Option A: Preferred Long-Term Control Medication or Acceptable Alternative Treatment Prescribed (Two CPT II codes are required on the claim form to submit this category):

• 4015F --" Persistent asthma, preferred long-term control medication or acceptable alternative treatment prescribed

• 1038F --" Persistent asthma (mild, moderate or severe).

Option B: Preferred Long-Term Control Medication or Acceptable Alternative Treatment Not Prescribed for Patient Reasons (Two CPT II codes are required on the claim form to submit this category):

• Append modifier 2P to 4015F to report documented circumstances that appropriately exclude patients from the denominator.

• 4015F with 2P (Documentation of patient reason[s] for not prescribing either the preferred long-term control medication or an acceptable alternative treatment), and

• 1038F.

Option C: If patient is not eligible for this measure because patient does not have persistent asthma, report:

• 1039F --" Intermittent asthma.

Option D: Preferred Long-Term Control Medication or Acceptable Alternative Treatment Not Prescribed, Reason Not Specified (Two CPT II codes are required on the claim form to submit this category):

• Append reporting modifier 8P to 4015F to report circumstances when the action described in the numerator is not performed and the reason is not otherwise specified.

• 4015F with 8P (Persistent asthma, preferred long term control medication or acceptable alternative treatment not prescribed, reason not otherwise given), and

• 1038F.

To deduce the denominator: Include all patients aged 5 through 40 years with a diagnosis of mild, moderate, or severe persistent asthma.
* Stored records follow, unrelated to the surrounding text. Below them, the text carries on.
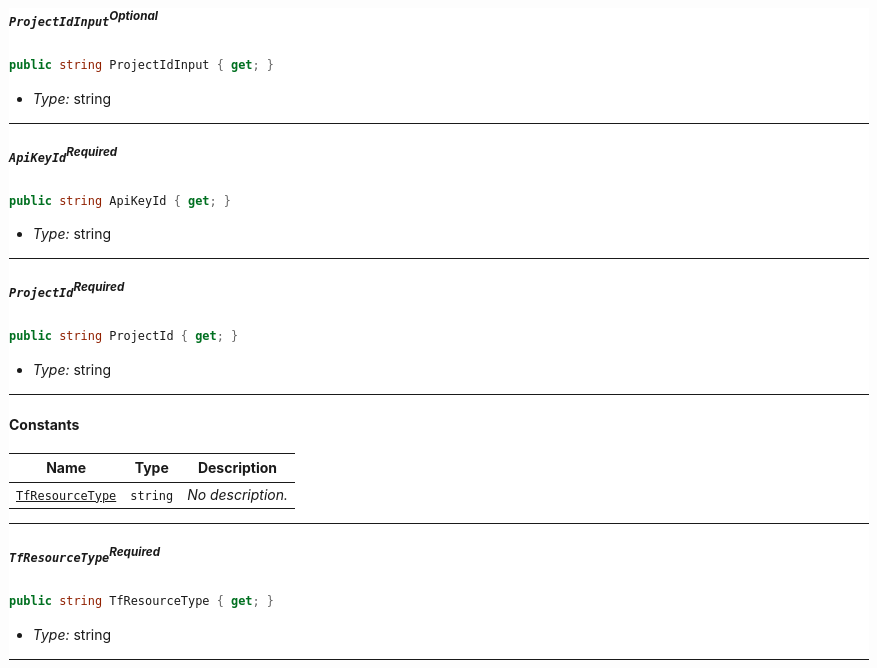 ##### `ProjectIdInput`<sup>Optional</sup> <a name="ProjectIdInput" id="@cdktf/provider-mongodbatlas.dataMongodbatlasApiKeyProjectAssignment.DataMongodbatlasApiKeyProjectAssignment.property.projectIdInput"></a>

```csharp
public string ProjectIdInput { get; }
```

- *Type:* string

---

##### `ApiKeyId`<sup>Required</sup> <a name="ApiKeyId" id="@cdktf/provider-mongodbatlas.dataMongodbatlasApiKeyProjectAssignment.DataMongodbatlasApiKeyProjectAssignment.property.apiKeyId"></a>

```csharp
public string ApiKeyId { get; }
```

- *Type:* string

---

##### `ProjectId`<sup>Required</sup> <a name="ProjectId" id="@cdktf/provider-mongodbatlas.dataMongodbatlasApiKeyProjectAssignment.DataMongodbatlasApiKeyProjectAssignment.property.projectId"></a>

```csharp
public string ProjectId { get; }
```

- *Type:* string

---

#### Constants <a name="Constants" id="Constants"></a>

| **Name** | **Type** | **Description** |
| --- | --- | --- |
| <code><a href="#@cdktf/provider-mongodbatlas.dataMongodbatlasApiKeyProjectAssignment.DataMongodbatlasApiKeyProjectAssignment.property.tfResourceType">TfResourceType</a></code> | <code>string</code> | *No description.* |

---

##### `TfResourceType`<sup>Required</sup> <a name="TfResourceType" id="@cdktf/provider-mongodbatlas.dataMongodbatlasApiKeyProjectAssignment.DataMongodbatlasApiKeyProjectAssignment.property.tfResourceType"></a>

```csharp
public string TfResourceType { get; }
```

- *Type:* string

---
Remember, an ICD-9 diagnosis code for asthma and a CPT E/M service code are required to identify patients for denominator inclusion. Applicable codes include:

ICD-9 codes: 493.00, 493.01, 493.02, 493.10, 493.11, 493.12, 493.20, 493.21, 493.22, 493.81, 493.82, 493.90, 493.91, 493.92; and

CPT E/M service codes: 99201, 99202, 99203, 99204, 99205, 99212, 99213, 99214, 99215, 99241, 99242, 99243, 99244, 99245.

Resources:

PQRI Overview with left-side navigation menu on CMS's Web site: www.cms.hhs.gov/PQRI/01_Overview.asp

List of 153 2009 PQRI reporting measures: www.cms.hhs.gov/PQRI/Downloads/2009PQRI/MeasuresList.pdf

2008 Measure Reporting Specifications (2009 Specs scheduled to print by Dec. 31, 2008): www.cms.hhs.gov/PQRI/Downloads/2008PQRIMeasureSpecs.pdf.